→ EXERCISE
Output every entry exactly as written, skipping any pictures.

→ SOURCE MATERIAL
================================

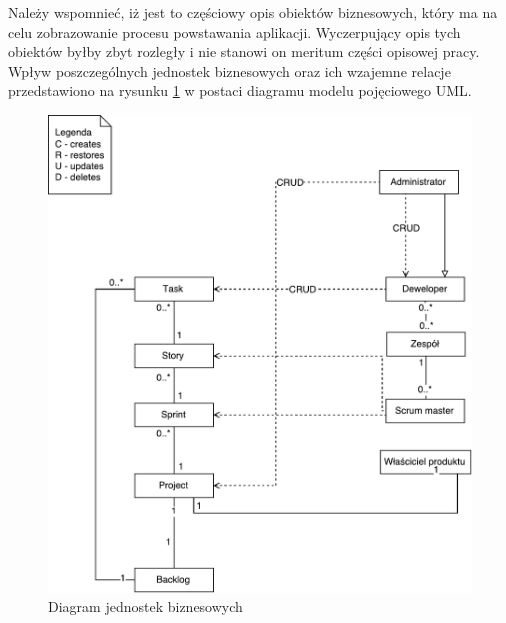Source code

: Należy wspomnieć, iż jest to częściowy opis obiektów biznesowych, który ma na celu zobrazowanie procesu powstawania aplikacji. Wyczerpujący opis tych obiektów byłby zbyt rozległy i nie stanowi on meritum części opisowej pracy. Wpływ poszczególnych jednostek biznesowych oraz ich wzajemne relacje przedstawiono na rysunku \ref{fig:diaguml} w postaci diagramu modelu  pojęciowego UML.
\begin{figure}[h!]
	\centering
	\includegraphics[width=15cm]{rysunki/diaguml.pdf}	
	\caption{Diagram jednostek biznesowych}
	\label{fig:diaguml}
\end{figure}

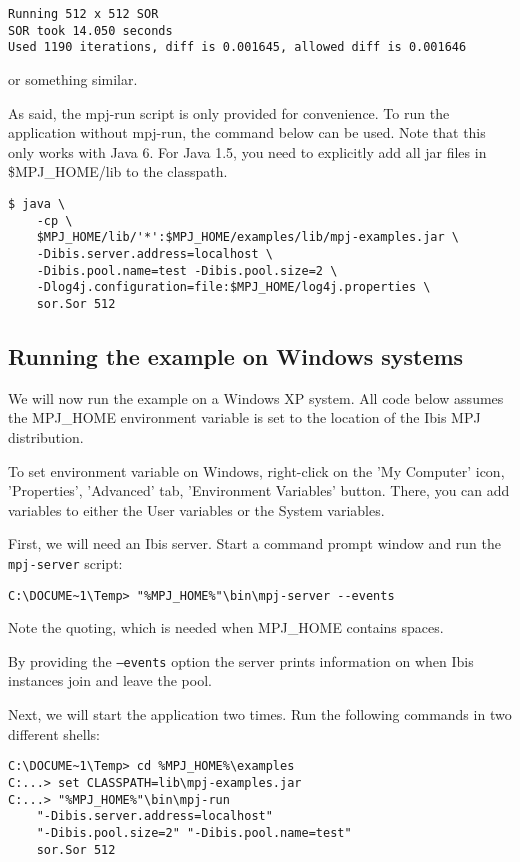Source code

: \documentclass[a4paper,10pt]{article}
\begin{document}
\noindent
{\small
\begin{verbatim}
Running 512 x 512 SOR
SOR took 14.050 seconds
Used 1190 iterations, diff is 0.001645, allowed diff is 0.001646
\end{verbatim}
}
\noindent

or something similar.

As said, the mpj-run script is only provided for convenience. To run
the application without mpj-run, the command below can be used.
Note that this only works with Java 6. For Java 1.5, you need to
explicitly add all jar files in \$MPJ\_HOME/lib to the classpath.

\noindent
{\small
\begin{verbatim}
$ java \
    -cp \
    $MPJ_HOME/lib/'*':$MPJ_HOME/examples/lib/mpj-examples.jar \
    -Dibis.server.address=localhost \
    -Dibis.pool.name=test -Dibis.pool.size=2 \
    -Dlog4j.configuration=file:$MPJ_HOME/log4j.properties \
    sor.Sor 512
\end{verbatim}
}
\noindent

\subsection{Running the example on Windows systems}

We will now run the example on a Windows XP system.
All code below assumes the MPJ\_HOME
environment variable is set to the location of the Ibis MPJ distribution.

To set environment variable on Windows, right-click on the 'My Computer' icon,
'Properties', 'Advanced' tab, 'Environment Variables' button. There, you
can add variables to either the User variables or the System variables.

First, we will need an Ibis server. Start a command prompt window and
run the \texttt{mpj-server} script:
\noindent
{\small
\begin{verbatim}
C:\DOCUME~1\Temp> "%MPJ_HOME%"\bin\mpj-server --events
\end{verbatim}
}
\noindent

Note the quoting, which is needed when MPJ\_HOME contains spaces.

By providing the \texttt{--events} option the server
prints information on when Ibis instances join and leave the pool.

Next, we will start the application two times.
Run the following commands in two different shells:

\noindent
{\small
\begin{verbatim}
C:\DOCUME~1\Temp> cd %MPJ_HOME%\examples
C:...> set CLASSPATH=lib\mpj-examples.jar
C:...> "%MPJ_HOME%"\bin\mpj-run
    "-Dibis.server.address=localhost"
    "-Dibis.pool.size=2" "-Dibis.pool.name=test"
    sor.Sor 512
\end{verbatim}
}
\noindent
\end{document}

================================

→ TASK OUTPUT
Source code

: Należy wspomnieć, iż jest to częściowy opis obiektów biznesowych, który ma na celu zobrazowanie procesu powstawania aplikacji. Wyczerpujący opis tych obiektów byłby zbyt rozległy i nie stanowi on meritum części opisowej pracy. Wpływ poszczególnych jednostek biznesowych oraz ich wzajemne relacje przedstawiono na rysunku \ref{fig:diaguml} w postaci diagramu modelu  pojęciowego UML.
\begin{figure}[h!]
	\centering
	\includegraphics[width=15cm]{rysunki/diaguml.pdf}	
	\caption{Diagram jednostek biznesowych}
	\label{fig:diaguml}
\end{figure}

Source code

: \documentclass[a4paper,10pt]{article}
\begin{document}
\noindent
{\small
\begin{verbatim}
Running 512 x 512 SOR
SOR took 14.050 seconds
Used 1190 iterations, diff is 0.001645, allowed diff is 0.001646
\end{verbatim}
}
\noindent

or something similar.

As said, the mpj-run script is only provided for convenience. To run
the application without mpj-run, the command below can be used.
Note that this only works with Java 6. For Java 1.5, you need to
explicitly add all jar files in \$MPJ\_HOME/lib to the classpath.

\noindent
{\small
\begin{verbatim}
$ java \
    -cp \
    $MPJ_HOME/lib/'*':$MPJ_HOME/examples/lib/mpj-examples.jar \
    -Dibis.server.address=localhost \
    -Dibis.pool.name=test -Dibis.pool.size=2 \
    -Dlog4j.configuration=file:$MPJ_HOME/log4j.properties \
    sor.Sor 512
\end{verbatim}
}
\noindent

\subsection{Running the example on Windows systems}

We will now run the example on a Windows XP system.
All code below assumes the MPJ\_HOME
environment variable is set to the location of the Ibis MPJ distribution.

To set environment variable on Windows, right-click on the 'My Computer' icon,
'Properties', 'Advanced' tab, 'Environment Variables' button. There, you
can add variables to either the User variables or the System variables.

First, we will need an Ibis server. Start a command prompt window and
run the \texttt{mpj-server} script:
\noindent
{\small
\begin{verbatim}
C:\DOCUME~1\Temp> "%MPJ_HOME%"\bin\mpj-server --events
\end{verbatim}
}
\noindent

Note the quoting, which is needed when MPJ\_HOME contains spaces.

By providing the \texttt{--events} option the server
prints information on when Ibis instances join and leave the pool.

Next, we will start the application two times.
Run the following commands in two different shells:

\noindent
{\small
\begin{verbatim}
C:\DOCUME~1\Temp> cd %MPJ_HOME%\examples
C:...> set CLASSPATH=lib\mpj-examples.jar
C:...> "%MPJ_HOME%"\bin\mpj-run
    "-Dibis.server.address=localhost"
    "-Dibis.pool.size=2" "-Dibis.pool.name=test"
    sor.Sor 512
\end{verbatim}
}
\noindent
\end{document}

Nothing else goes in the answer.